The policy contains the following clause. " This insurance is predicated upon an application and survey filed in the office of said Insurance Company, as No. 322, which application or survey is made part and portion of this - policy and warranty on the part of the assured. And it is moreover declared * * * that this policy is made and accepted upon the representations of the assured in his application for said insurance, and in reference to the conditions hereunto annexed, which are to be used and resorted to, in order to explain the rights and obligations of the parties hereto and not herein otherwise specially provided for.”

If this is to be regarded as a warranty, it is one, the limitations of which are clearly expressed in the application. It is not an absolute warranty that each answer is true'— but only that the answers are " a just and true exposition of *583all the facts and circumstances in regard to the condition, situation, value and risk of the property, so far as the same are known to the applicant and are material to the risk.” The warranty extends no further. The party applying and the party receiving the application must have understood it as warranting to the extent thus indicated. The knowledge of the applicant, therefore, and the materiality of the facts stated, were properly to be submitted to a jury. Lindsey v. Union Mutual Fire Insurance Company, 3 R. I., 157.

In reference to the statement in regard to ventilation, it may be observed, that it is not responsive to any inquiry, and, in such case, the burden of proof is on the insurance company to show its materiality and falsity. And these are to be determined by a jury. Daniels v. Hudson River Fire Insurance Company, 12 Cush, 417.

If it be doubtful from the words of a policy, whether certain statements made by the applicant relative to the subject of insurance are to be regarded as warranties or as representations, they will be regarded as the' latter. Wilson v. The Conway Fire Ins. Co., 4 R. I., 143. A statement in an application for insurance is to be considered a represents ation rather than a warranty, unless it is clearly made a warranty by the terms of the policy or by some direct reference thereto. Daniels v. Hudson River Ins. Co., 12 Cush., 416.

That the answers referred to in the exceptions' should be deemed representations, they being so termed in the policy, would seem hardly to be a matter of doubt, according to the case of Houghton v. Manufacturers' M. F. Ins. Co., 8 Met., 114. So too, in Elliot v. Hamilton M. F. Ins. Co., 13 Gray, 139, the same Court held language almost identically similar to that used in the present case, to be a representation rather than a warranty, and referred the materiality and truth of the answers to the determination of a jury.
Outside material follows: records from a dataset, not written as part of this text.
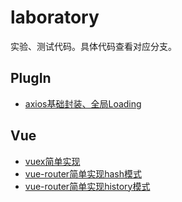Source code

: # laboratory

实验、测试代码。具体代码查看对应分支。

## PlugIn

- [axios基础封装、全局Loading](https://github.com/haiweilian/laboratory/tree/PlugIn%40axios-global-config)

## Vue

- [vuex简单实现](https://github.com/haiweilian/laboratory/tree/Vue%40vuex-simple-implementation)
- [vue-router简单实现hash模式](https://github.com/haiweilian/laboratory/tree/Vue%40vue-router-hash-simple-implementation)
- [vue-router简单实现history模式](https://github.com/haiweilian/laboratory/tree/Vue%40vue-router-history-simple-implementation)
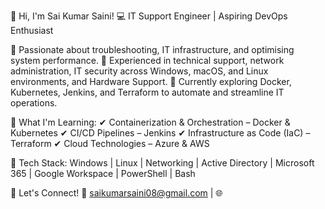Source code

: 👋 Hi, I'm Sai Kumar Saini!
💻 IT Support Engineer | Aspiring DevOps Enthusiast

🔹 Passionate about troubleshooting, IT infrastructure, and optimising system performance.
🔹 Experienced in technical support, network administration, IT security across Windows, macOS, and Linux environments, and Hardware Support.
🔹 Currently exploring Docker, Kubernetes, Jenkins, and Terraform to automate and streamline IT operations.

🚀 What I'm Learning:
✔ Containerization & Orchestration – Docker & Kubernetes
✔ CI/CD Pipelines – Jenkins
✔ Infrastructure as Code (IaC) – Terraform
✔ Cloud Technologies – Azure & AWS

📌 Tech Stack: Windows | Linux | Networking | Active Directory | Microsoft 365 | Google Workspace | PowerShell | Bash

🔗 Let's Connect!
📧 saikumarsaini08@gmail.com | 🌐 
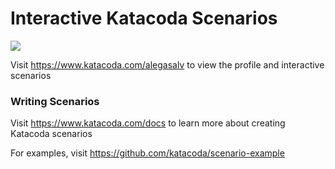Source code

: # Interactive Katacoda Scenarios

[![](http://shields.katacoda.com/katacoda/alegasalv/count.svg)](https://www.katacoda.com/alegasalv "Get your profile on Katacoda.com")

Visit https://www.katacoda.com/alegasalv to view the profile and interactive scenarios

### Writing Scenarios
Visit https://www.katacoda.com/docs to learn more about creating Katacoda scenarios

For examples, visit https://github.com/katacoda/scenario-example
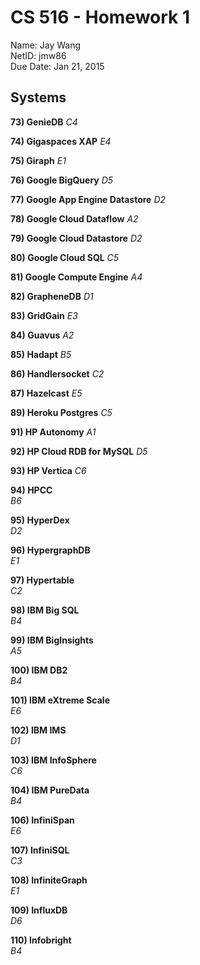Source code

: # CS 516 - Homework 1 
Name: Jay Wang  
NetID: jmw86  
Due Date: Jan 21, 2015
  
    
      
## **Systems**


**73) GenieDB**
*C4*

**74) Gigaspaces XAP**
*E4*

**75) Giraph**
*E1*

**76) Google BigQuery**
*D5*

**77) Google App Engine Datastore**
*D2*

**78) Google Cloud Dataflow**
*A2*

**79) Google Cloud Datastore**
*D2*

**80) Google Cloud SQL**
*C5*

**81) Google Compute Engine**
*A4*

**82) GrapheneDB**
*D1*

**83) GridGain**
*E3*

**84) Guavus**
*A2*

**85) Hadapt**
*B5*

**86) Handlersocket**
*C2*

**87) Hazelcast**
*E5*


**89) Heroku Postgres**
*C5*


**91) HP Autonomy**
*A1*

**92) HP Cloud RDB for MySQL**
*D5*

**93) HP Vertica**
*C6*


**94) HPCC**  
*B6*  

**95) HyperDex**  
*D2*  

**96) HypergraphDB**  
*E1*

**97) Hypertable**  
*C2*  

**98) IBM Big SQL**  
*B4*

**99) IBM BigInsights**  
*A5*

**100) IBM DB2**  
*B4*  

**101) IBM eXtreme Scale**  
*E6*  

**102) IBM IMS**  
*D1*  

**103) IBM InfoSphere**  
*C6*  

**104) IBM PureData**  
*B4*  

**106) InfiniSpan**  
*E6*  

**107) InfiniSQL**  
*C3*  


**108) InfiniteGraph**  
*E1*  


**109) InfluxDB**  
*D6*  

**110) Infobright**  
*B4*  























































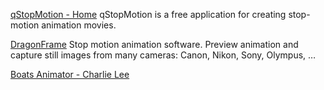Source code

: 
[qStopMotion - Home](https://www.qstopmotion.org/)
qStopMotion is a free application for creating stop-motion animation movies.

[DragonFrame](http://www.dragonframe.com/)
Stop motion animation software. Preview animation and capture still images from many cameras: Canon, Nikon, Sony, Olympus, …

[Boats Animator - Charlie Lee](https://www.charlielee.uk/boats-animator/)
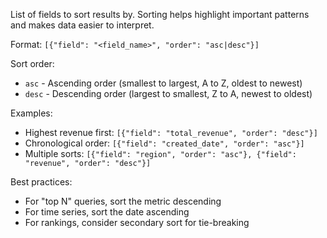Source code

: List of fields to sort results by. Sorting helps highlight important patterns and makes data easier to interpret.

Format: `[{"field": "<field_name>", "order": "asc|desc"}]`

Sort order:
- `asc` - Ascending order (smallest to largest, A to Z, oldest to newest)
- `desc` - Descending order (largest to smallest, Z to A, newest to oldest)

Examples:
- Highest revenue first: `[{"field": "total_revenue", "order": "desc"}]`
- Chronological order: `[{"field": "created_date", "order": "asc"}]`
- Multiple sorts: `[{"field": "region", "order": "asc"}, {"field": "revenue", "order": "desc"}]`

Best practices:
- For "top N" queries, sort the metric descending
- For time series, sort the date ascending
- For rankings, consider secondary sort for tie-breaking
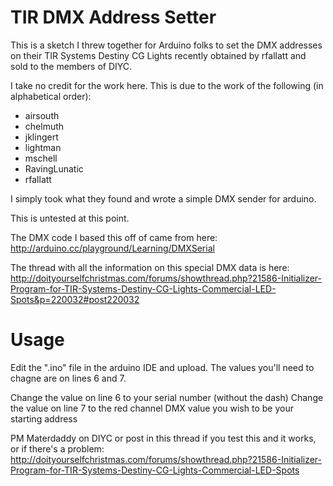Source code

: TIR DMX Address Setter
======================
This is a sketch I threw together for Arduino folks to set the DMX addresses on their TIR Systems Destiny CG Lights recently obtained by rfallatt and sold to the members of DIYC.

I take no credit for the work here.  This is due to the work of the following (in alphabetical order):
- airsouth
- chelmuth
- jklingert
- lightman
- mschell
- RavingLunatic
- rfallatt

I simply took what they found and wrote a simple DMX sender for arduino.

This is untested at this point.

The DMX code I based this off of came from here:
http://arduino.cc/playground/Learning/DMXSerial

The thread with all the information on this special DMX data is here:
http://doityourselfchristmas.com/forums/showthread.php?21586-Initializer-Program-for-TIR-Systems-Destiny-CG-Lights-Commercial-LED-Spots&p=220032#post220032

Usage
=====
Edit the ".ino" file in the arduino IDE and upload.  The values you'll need to chagne are on lines 6 and 7.

Change the value on line 6 to your serial number (without the dash)
Change the value on line 7 to the red channel DMX value you wish to be your starting address

PM Materdaddy on DIYC or post in this thread if you test this and it works, or if there's a problem:
http://doityourselfchristmas.com/forums/showthread.php?21586-Initializer-Program-for-TIR-Systems-Destiny-CG-Lights-Commercial-LED-Spots

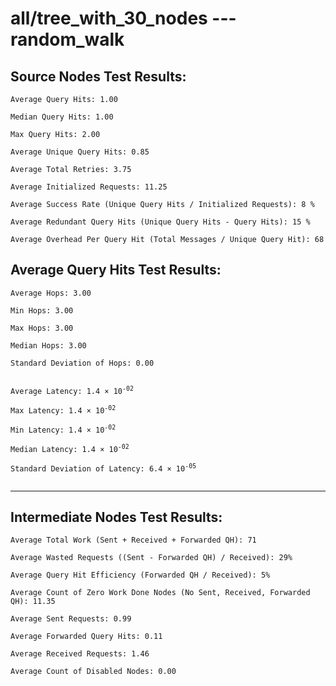 # all/tree_with_30_nodes --- random_walk
## Source Nodes Test Results:
	Average Query Hits: 1.00

	Median Query Hits: 1.00

	Max Query Hits: 2.00

	Average Unique Query Hits: 0.85

	Average Total Retries: 3.75

	Average Initialized Requests: 11.25

	Average Success Rate (Unique Query Hits / Initialized Requests): 8 %

	Average Redundant Query Hits (Unique Query Hits - Query Hits): 15 %

	Average Overhead Per Query Hit (Total Messages / Unique Query Hit): 68



## Average Query Hits Test Results:
<pre><code>Average Hops: 3.00

Min Hops: 3.00

Max Hops: 3.00

Median Hops: 3.00

Standard Deviation of Hops: 0.00


Average Latency: 1.4 × 10<sup>-02</sup>

Max Latency: 1.4 × 10<sup>-02</sup>

Min Latency: 1.4 × 10<sup>-02</sup>

Median Latency: 1.4 × 10<sup>-02</sup>

Standard Deviation of Latency: 6.4 × 10<sup>-05</sup>

</code></pre>

---------------------------------------------
## Intermediate Nodes Test Results:

	Average Total Work (Sent + Received + Forwarded QH): 71

	Average Wasted Requests ((Sent - Forwarded QH) / Received): 29%

	Average Query Hit Efficiency (Forwarded QH / Received): 5%

	Average Count of Zero Work Done Nodes (No Sent, Received, Forwarded QH): 11.35

	Average Sent Requests: 0.99

	Average Forwarded Query Hits: 0.11

	Average Received Requests: 1.46

	Average Count of Disabled Nodes: 0.00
But whether the answers are to be deemed representations or warranties limited in their character, their materiality *584and truth were necessarily to be passed upon by a jury. If they were representations, it is not contested that such should be the case. If they were warranties, if the statements were immaterial, the plaintiff was not to be deprived of his policy. The limitation imposed, was, "so far as known to the applicant and material to the risk,” and, with this limitation, the warranty is found not to have been broken. Exceptions overruled.

Rice, Davis, Kent and Walton, JJ., concurred.